Assigned task:
Where the records below show a line containing "- 😄 Pronouns: ...", start copying; end with the line containing "[![My GitHub Language", and copy it too.

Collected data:
───

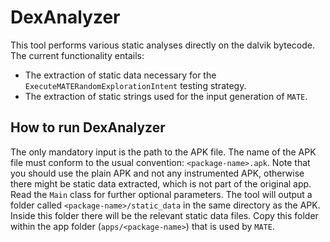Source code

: # DexAnalyzer

This tool performs various static analyses directly on the dalvik bytecode. The current functionality entails:

* The extraction of static data necessary for the `ExecuteMATERandomExplorationIntent` testing strategy.
* The extraction of static strings used for the input generation of `MATE`.

## How to run DexAnalyzer

The only mandatory input is the path to the APK file. The name of the APK file must conform to the usual convention:
`<package-name>.apk`. Note that you should use the plain APK and not any instrumented APK, otherwise there might be 
static data extracted, which is not part of the original app. Read the `Main` class for further optional parameters.
The tool will output a folder called `<package-name>/static_data` in the same directory as the APK. Inside this folder
there will be the relevant static data files. Copy this folder within the app folder (`apps/<package-name>`) that is used
by `MATE`.
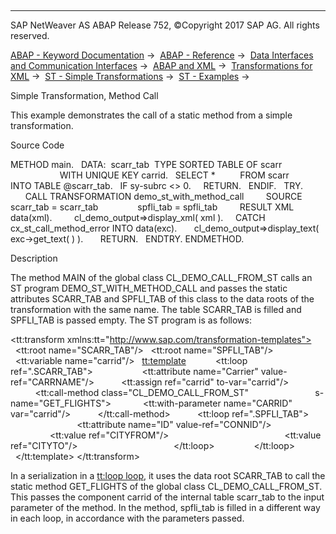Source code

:   

* * *

SAP NetWeaver AS ABAP Release 752, ©Copyright 2017 SAP AG. All rights reserved.

[ABAP - Keyword Documentation](https://help.sap.com/doc/abapdocu_752_index_htm/7.52/en-US/abenabap.htm) →  [ABAP - Reference](https://help.sap.com/doc/abapdocu_752_index_htm/7.52/en-US/abenabap_reference.htm) →  [Data Interfaces and Communication Interfaces](https://help.sap.com/doc/abapdocu_752_index_htm/7.52/en-US/abenabap_data_communication.htm) →  [ABAP and XML](https://help.sap.com/doc/abapdocu_752_index_htm/7.52/en-US/abenabap_xml.htm) →  [Transformations for XML](https://help.sap.com/doc/abapdocu_752_index_htm/7.52/en-US/abenabap_xml_trafos.htm) →  [ST - Simple Transformations](https://help.sap.com/doc/abapdocu_752_index_htm/7.52/en-US/abenabap_st.htm) →  [ST - Examples](https://help.sap.com/doc/abapdocu_752_index_htm/7.52/en-US/abenst_abexas.htm) → 

Simple Transformation, Method Call

This example demonstrates the call of a static method from a simple transformation.

Source Code

METHOD main.
  DATA:  scarr\_tab  TYPE SORTED TABLE OF scarr
                    WITH UNIQUE KEY carrid.
  SELECT \*
         FROM scarr
         INTO TABLE @scarr\_tab.
  IF sy-subrc <> 0.
    RETURN.
  ENDIF.
  TRY.
      CALL TRANSFORMATION demo\_st\_with\_method\_call
        SOURCE scarr\_tab = scarr\_tab
               spfli\_tab = spfli\_tab
        RESULT XML data(xml).
        cl\_demo\_output=>display\_xml( xml ).
    CATCH cx\_st\_call\_method\_error INTO data(exc).
      cl\_demo\_output=>display\_text( exc->get\_text( ) ).
      RETURN.
  ENDTRY.
ENDMETHOD.

Description

The method MAIN of the global class CL\_DEMO\_CALL\_FROM\_ST calls an ST program DEMO\_ST\_WITH\_METHOD\_CALL and passes the static attributes SCARR\_TAB and SPFLI\_TAB of this class to the data roots of the transformation with the same name. The table SCARR\_TAB is filled and SPFLI\_TAB is passed empty. The ST program is as follows:

<?sap.transform simple?>
<tt:transform xmlns:tt="http://www.sap.com/transformation-templates">
  <tt:root name="SCARR\_TAB"/>
  <tt:root name="SPFLI\_TAB"/>
  <tt:variable name="carrid"/>
  <tt:template>
    <FlightList>
      <tt:loop ref=".SCARR\_TAB">
        <Flights>
          <tt:attribute name="Carrier" value-ref="CARRNAME"/>
          <tt:assign ref="carrid" to-var="carrid"/>
          <tt:call-method class="CL\_DEMO\_CALL\_FROM\_ST"
                          s-name="GET\_FLIGHTS">
            <tt:with-parameter name="CARRID" var="carrid"/>
          </tt:call-method>
          <tt:loop ref=".SPFLI\_TAB">
            <Connection>
              <tt:attribute name="ID" value-ref="CONNID"/>
              <From>
                <tt:value ref="CITYFROM"/>
              </From>
              <To>
                <tt:value ref="CITYTO"/>
              </To>
            </Connection>
          </tt:loop>
        </Flights>
      </tt:loop>
    </FlightList>
  </tt:template>
</tt:transform>

In a serialization in a [tt:loop loop](https://help.sap.com/doc/abapdocu_752_index_htm/7.52/en-US/abenst_tt_loop.htm), it uses the data root SCARR\_TAB to call the static method GET\_FLIGHTS of the global class CL\_DEMO\_CALL\_FROM\_ST. This passes the component carrid of the internal table scarr\_tab to the input parameter of the method. In the method, spfli\_tab is filled in a different way in each loop, in accordance with the parameters passed.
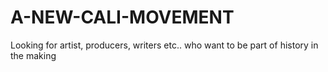 # A-NEW-CALI-MOVEMENT
Looking for artist, producers, writers etc.. who want to be part of history in the making

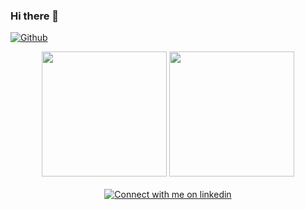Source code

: ### Hi there 👋

[![Github](https://img.shields.io/github/followers/johnnybigoo?label=Follow&style=social)](https://github.com/johnnybigoo)

<div align="center"> 
  <a>
    <img height=200 src="https://github-readme-stats.vercel.app/api/top-langs/?username=johnnybigoo&layout=compact&langs_count=10&card_width=450&theme=nord">
  </a>
  <a>
    <img height=200 src="https://github-readme-stats.vercel.app/api?username=johnnybigoo&show_icons=true&count_private=true&show_icons=true&line_height=28&include_all_commits=true&card_width=450&theme=nord">
  </a>
</div>

<br/>

<div align="center">
  <a href="https://www.linkedin.com/in/jonestavares#gh-light-mode-only">
  <img src="https://img.shields.io/badge/LinkedIn-3572A5?style=for-the-badge&logo=linkedin&logoColor=white#gh-light-mode-only" alt="Connect with me on linkedin" >
  </a>
</div>  
 
<!--


<center>
  <table>
    <tr>
      <td>
        <img align="center" height="195" src="https://github-readme-stats.vercel.app/api/top-langs/?username=johnnybigoo&layout=compact&theme=nord&langs_count=10">
      </td>
      <td>
        <img align="center" src="https://github-readme-stats.vercel.app/api?username=johnnybigoo&count_private=true&show_icons=true&theme=nord">
      </td>
    </tr>
  </table>
</center>


<p align="center">
  <a href="https://linkedin.com/in/jonestavares" target="_blank">
    <img align="center" width="100" alt="LinkedIn" src="https://img.shields.io/badge/linkedin-%230077B5.svg?&style=for-the-badge&logo=linkedin&logoColor=white" />
  </a>
 </p>


<center>
  <table>
    <tr>
      <td>
        <img align="center" src="https://github-readme-stats.vercel.app/api?username=johnnybigoo&count_private=true&show_icons=true&theme=default" />
      </td>
      <td><img align="center" height="190" src="https://github-readmestats.anuraghazra1.vercel.app/api/toplangs/username=johnnybigoo&layout=compact&theme=default" /></td>
   </tr>   
  </table>
</center>

<p align="center">
  <a href="https://linkedin.com/in/jonestavares" target="_blank">
    <img align="center" width="100" alt="LinkedIn" src="https://img.shields.io/badge/linkedin-%230077B5.svg?&style=for-the-badge&logo=linkedin&logoColor=white" />
  </a>
 </p>

<img align="center" src="https://cdn.jsdelivr.net/npm/simple-icons@3.0.1/icons/linkedin.svg" alt="otavioperkles" height="35" width="35" />

-->
  
<!-- Light Mode -->
<!--
<div align="center"> 
<a href="https://github.com/anuraghazra/github-readme-stats#gh-light-mode-only">
<img height=200 src="https://github-readme-stats-git-master-rstaa-rickstaa.vercel.app/api/top-langs/?username=rickstaa&layout=compact&langs_count=10&hide_border=1&role=OWNER,COLLABORATOR#gh-light-mode-only" alt="Rick Staa's Language stats" />
</a>
<a href="https://github.com/anuraghazra/github-readme-stats#gh-light-mode-only">
<img height=200 src="https://github-readme-stats-git-master-rstaa-rickstaa.vercel.app/api?username=rickstaa&show_icons=true&count_private=true&line_height=28&hide_border=1&include_all_commits=true&card_width=450&role=OWNER,COLLABORATOR&exclude_repo=github-readme-stats#gh-light-mode-only" alt="Rick Staa's Github stats" />
</a>
</div>

<a href="https://www.linkedin.com/in/rickstaa#gh-light-mode-only">
<img src="https://img.shields.io/badge/LinkedIn-3572A5?style=for-the-badge&logo=linkedin&logoColor=white#gh-light-mode-only" alt="Connect with me on linkedin" >
</a>
-->
  

<!--
**johnnybigoo/johnnybigoo** is a ✨ _special_ ✨ repository because its `README.md` (this file) appears on your GitHub profile.

Here are some ideas to get you started:

- 🔭 I’m currently working on ...
- 🌱 I’m currently learning ...
- 👯 I’m looking to collaborate on ...
- 🤔 I’m looking for help with ...
- 💬 Ask me about ...
- 📫 How to reach me: ...
- 😄 Pronouns: ...
- ⚡ Fun fact: ...

[![My GitHub Language Stats](https://github-readme-stats.vercel.app/api/top-langs/?username=johnnybigoo&langs_count=5&theme=default_repocard)]()

[![My GitHub Stats](https://github-readme-stats.vercel.app/api/?username=johnnybigoo&count_private=true&theme=default_repocard&showicons=true)]()
-->

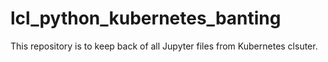 # lcl_python_kubernetes_banting
This repository is to keep back of all Jupyter files from Kubernetes clsuter.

───

Answer to this exercise:
- 😄 Pronouns: ...
- ⚡ Fun fact: ...

[![My GitHub Language Stats](https://github-readme-stats.vercel.app/api/top-langs/?username=johnnybigoo&langs_count=5&theme=default_repocard)]()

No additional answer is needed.